Türkiye, bir haftadır kadına yönelik şiddetin her yeri ele geçirdiği gerçeğiyle yüzleşiyor. Sadece bir hafta içinde, Beyoğlu’nda sokak ortasında bir tecavüz girişimiyle iki genç kadının tasarlanmış, kan dondurucu bir cinayetle öldürülmesinin art arda gelmesi ve o günden beri arkası kesilmeyen öldürülmüş, kayıp ve tehdit edilen kadın haberleri, uzun süredir bildiğimiz bir gerçeği çarpıcı bir şekilde hortlatmış oldu: Türkiye’de kadınlar her an risk altında yaşıyor ve görünüşe göre, devletin politikaları bu durumu körüklüyor. Bu iki gerçek arasındaki ilişki o kadar açık ki, konuşmanın mümkün olduğu her alanda (sosyal medya, bölgesel eylemler ve meclis kürsüsü) AKP’nin uyguladığı politikalar, cezasızlık, önleyici mekanizmaların olmaması ve elbette bunların tamamını simgeleştiren, İstanbul Sözleşmesi’nden çıkışın belirleyiciliği yeniden gündem hâline geldi. “Gündemin” yankıları gösteri sahnesinde de kendini gösterdi ve ünlü kadınlara mikrofon tutan magazin gazetecileri soruyu ardı ardına yapıştırdılar: “Efendim son dönemde yaşanan kadın cinayetleri hakkında siz ne düşünüyorsunuz?

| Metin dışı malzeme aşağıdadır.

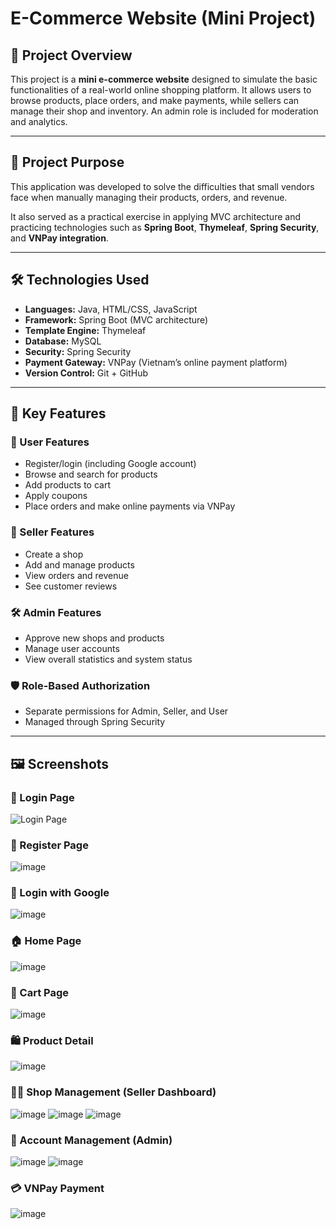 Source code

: # E-Commerce Website (Mini Project)

## 🌟 Project Overview

This project is a **mini e-commerce website** designed to simulate the basic functionalities of a real-world online shopping platform. It allows users to browse products, place orders, and make payments, while sellers can manage their shop and inventory. An admin role is included for moderation and analytics.

---

## 🎯 Project Purpose

This application was developed to solve the difficulties that small vendors face when manually managing their products, orders, and revenue.  

It also served as a practical exercise in applying MVC architecture and practicing technologies such as **Spring Boot**, **Thymeleaf**, **Spring Security**, and **VNPay integration**.

---

## 🛠️ Technologies Used

- **Languages:** Java, HTML/CSS, JavaScript  
- **Framework:** Spring Boot (MVC architecture)  
- **Template Engine:** Thymeleaf  
- **Database:** MySQL  
- **Security:** Spring Security  
- **Payment Gateway:** VNPay (Vietnam’s online payment platform)  
- **Version Control:** Git + GitHub  

---

## 🔧 Key Features

### 👤 User Features
- Register/login (including Google account)
- Browse and search for products
- Add products to cart
- Apply coupons
- Place orders and make online payments via VNPay

### 🏪 Seller Features
- Create a shop
- Add and manage products
- View orders and revenue
- See customer reviews

### 🛠️ Admin Features
- Approve new shops and products
- Manage user accounts
- View overall statistics and system status

### 🛡️ Role-Based Authorization
- Separate permissions for Admin, Seller, and User
- Managed through Spring Security

---

## 🖼️ Screenshots

### 🔐 Login Page
![Login Page](https://github.com/user-attachments/assets/9c170809-0e3b-4785-b6a4-91c25b82e7df)


### 📝 Register Page
![image](https://github.com/user-attachments/assets/74b514b5-9b3a-46cd-ae47-71b1d0f2a4a6)


### 🔑 Login with Google
![image](https://github.com/user-attachments/assets/48417b28-d64a-474a-9ca9-496f6a300f77)


### 🏠 Home Page
![image](https://github.com/user-attachments/assets/a5f3de4a-b96e-4bc8-bb53-322abab933d4)


### 🛒 Cart Page
![image](https://github.com/user-attachments/assets/91680887-f511-414a-bb65-befb40631f1e)


### 🛍️ Product Detail
![image](https://github.com/user-attachments/assets/f59034ae-696b-4075-84e6-30c8f61e7472)


### 🧑‍💼 Shop Management (Seller Dashboard)
![image](https://github.com/user-attachments/assets/2789c19a-7a04-456a-b807-4cc6cda419a5)
![image](https://github.com/user-attachments/assets/96c03e30-75c5-4b7b-b9ab-31e535390f9f)
![image](https://github.com/user-attachments/assets/b26082c1-3c2a-47b2-bb3e-1c4b24f5ed68)


### 👥 Account Management (Admin)
![image](https://github.com/user-attachments/assets/f11f79a6-032c-4c3e-98bc-49a056931455)
![image](https://github.com/user-attachments/assets/d72f812c-1d84-4390-966d-e70e242dd549)


### 💳 VNPay Payment
![image](https://github.com/user-attachments/assets/15e1fb3e-c22e-4313-bc1a-8ff4da4a811e)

Sizce İstanbul Sözleşmesi’nden çıkılmasıyla ilgisi var mı?”
Görünüşe göre cevapların yürekliliğiyle ünlülerin ünlülük derecesi arasında bir ters orantı var ve bu durum, canı yanan toplumu son derece öfkelendirmiş durumda. Bu son derece insani bir tepki olsa da durumu değiştirmiyor. Öyleyse bu kişilerin konuşmasına yönelik beklentimizi masaya yatırmamız ve aslında herkesin gözüyle görmekte olduğu gerçeğin yapısal özelliklerini tespit etmemiz gerekiyor: Politik mücadelenin zorunlu gözüktüğü anlarda yıldızlar konuşabilir mi?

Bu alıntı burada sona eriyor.